German migration watchdog accused of failure to detect fake refugee passports
Selective ID checks of refugees who were previously properly registered by the German Federal Office for Migration and Refugees (BAMF) in two German states revealed that a “significant proportion” of them were fake, German media reported.
In Bavaria, “numerous” refugee passports turned out to be counterfeit after local authorities seized a random sample of refugee documents and checked them, Bavarian Interior Minister Joachim Herrmann told German media, adding that in some cases the identity in the document was inconsistent with that of the document owner.
“I cannot understand why the office, which can easily carefully analyze each and every passport, did not detect these fake passports,” he told regional broadcasting station Inforadio RBB, adding that “we cannot accept this given the current situation and security in our country.”

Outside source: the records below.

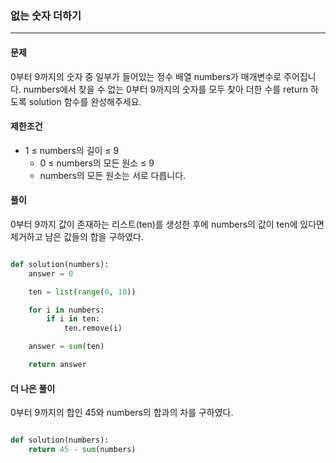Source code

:### 없는 숫자 더하기 ###

<hr>

#### 문제 ####
0부터 9까지의 숫자 중 일부가 들어있는 정수 배열 numbers가 매개변수로 주어집니다. numbers에서 찾을 수 없는 0부터 9까지의 숫자를 모두 찾아 더한 수를 return 하도록 solution 함수를 완성해주세요.

#### 제한조건 ####
- 1 ≤ numbers의 길이 ≤ 9
  - 0 ≤ numbers의 모든 원소 ≤ 9
  - numbers의 모든 원소는 서로 다릅니다.

#### 풀이 ####
0부터 9까지 값이 존재하는 리스트(ten)를 생성한 후에 
numbers의 값이 ten에 있다면 제거하고 남은 값들의 합을 구하였다.

```py

def solution(numbers):
    answer = 0

    ten = list(range(0, 10))

    for i in numbers:
        if i in ten:
            ten.remove(i)    

    answer = sum(ten)

    return answer

```

#### 더 나은 풀이 ####
0부터 9까지의 합인 45와 numbers의 합과의 차를 구하였다.

```py

def solution(numbers):
    return 45 - sum(numbers)

```
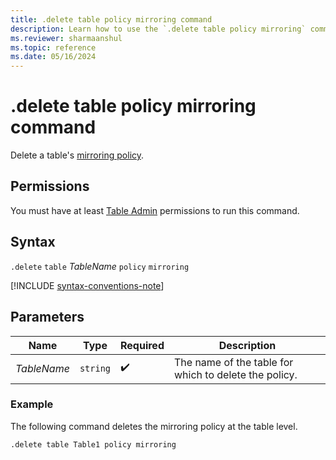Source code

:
 ```yaml
---
title: .delete table policy mirroring command
description: Learn how to use the `.delete table policy mirroring` command to delete a table's mirroring policy.
ms.reviewer: sharmaanshul
ms.topic: reference
ms.date: 05/16/2024
---
```

# .delete table policy mirroring command

Delete a table's [mirroring policy](mirroring-policy.md).

## Permissions

You must have at least [Table Admin](access-control/role-based-access-control.md) permissions to run this command.

## Syntax

`.delete` `table` *TableName* `policy` `mirroring`

[!INCLUDE [syntax-conventions-note](../../includes/syntax-conventions-note.md)]

## Parameters

|Name|Type|Required|Description|
|--|--|--|--|
|*TableName*| `string` | :heavy_check_mark:|The name of the table for which to delete the policy.|

### Example

The following command deletes the mirroring policy at the table level.

```kusto
.delete table Table1 policy mirroring
```
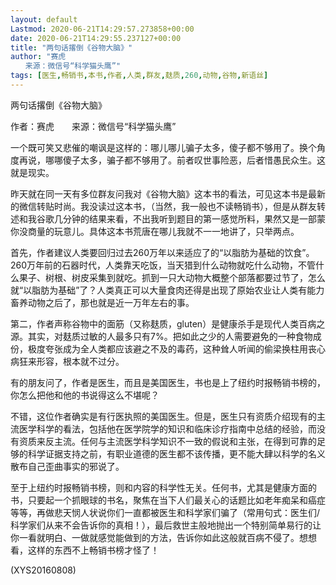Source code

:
 ```yaml
---
layout: default
Lastmod: 2020-06-21T14:29:57.273858+00:00
date: 2020-06-21T14:29:55.237127+00:00
title: "两句话撂倒《谷物大脑》"
author: "赛虎
　　来源：微信号“科学猫头鹰”"
tags: [医生,畅销书,本书,作者,人类,群友,麸质,260,动物,谷物,新语丝]
---
```


两句话撂倒《谷物大脑》

作者：赛虎　　来源：微信号“科学猫头鹰”

一个既可笑又悲催的嘲讽是这样的：哪儿哪儿骗子太多，傻子都不够用了。换个角度再说，哪哪傻子太多，骗子都不够用了。前者叹世事险恶，后者惜愚民众生。这就是现实。

昨天就在同一天有多位群友问我对《谷物大脑》这本书的看法，可见这本书是最新的微信转贴时尚。我没读过这本书，（当然，我一般也不读畅销书），但是从群友转述和我谷歌几分钟的结果来看，不出我听到题目的第一感觉所料，果然又是一部蒙你没商量的玩意儿。具体这本书荒唐在哪儿我就不一一地讲了，只举两点。

首先，作者建议人类要回归过去260万年以来适应了的“以脂肪为基础的饮食”。260万年前的石器时代，人类靠天吃饭，当天猎到什么动物就吃什么动物，不管什么果子、树根、树皮采集到就吃。抓到一只大动物大概整个部落都要过节了，怎么就“以脂肪为基础”了？人类真正可以大量食肉还得是出现了原始农业让人类有能力畜养动物之后了，那也就是近一万年左右的事。

第二，作者声称谷物中的面筋（又称麸质，gluten）是健康杀手是现代人类百病之源。其实，对麸质过敏的人最多只有7%。把如此之少的人需要避免的一种食物成份，极度夸张成为全人类都应该避之不及的毒药，这种耸人听闻的偷梁换柱用丧心病狂来形容，根本就不过分。

有的朋友问了，作者是医生，而且是美国医生，书也是上了纽约时报畅销书榜的，你怎么把他和他的书说得这么不堪呢？

不错，这位作者确实是有行医执照的美国医生。但是，医生只有资质介绍现有的主流医学科学的看法，包括他在医学院学的知识和临床诊疗指南中总结的经验，而没有资质来反主流。任何与主流医学科学知识不一致的假说和主张，在得到可靠的足够的科学证据支持之前，有职业道德的医生都不该传播，更不能大肆以科学的名义散布自己歪曲事实的邪说了。

至于上纽约时报畅销书榜，则和内容的科学性无关。任何书，尤其是健康方面的书，只要起一个抓眼球的书名，聚焦在当下人们最关心的话题比如老年痴呆和癌症等等，再做悲天悯人状说你们一直都被医生和科学家们骗了（常用句式：医生们/科学家们从来不会告诉你的真相！），最后救世主般地抛出一个特别简单易行的让你一看就明白、一做就感觉能做到的方法，告诉你如此这般就百病不侵了。想想看，这样的东西不上畅销书榜才怪了！

(XYS20160808)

Herrmann also stressed that he would raise the issue with federal authorities. “I want to discuss this problem with federal Interior Minister de Maiziere in the coming weeks, because this is simply not acceptable,” he said.
In the meantime, RBB reported that in one small Bavarian village alone, Garmisch-Partenkirchen, the investigators seized 19 fake refugee passports. At the same time, the real number of counterfeit documents is much higher, a spokesman for the Bavarian Interior Ministry, Oliver Platzer, said, adding that authorities do not check the refugees’ ID in many cases and just rely on data provided by BAMF.
Meanwhile, authorities in another German state, Mecklenburg-Western Pomerania, also launched a massive ID check among refugees. About 3,300 refugee passports are now being re-analyzed by regional authorities. Some 140 of them have already been proven to be counterfeit and the owners of three fake documents are suspected of having links to Islamic State (IS, formerly ISIS/ISIL) terrorist group.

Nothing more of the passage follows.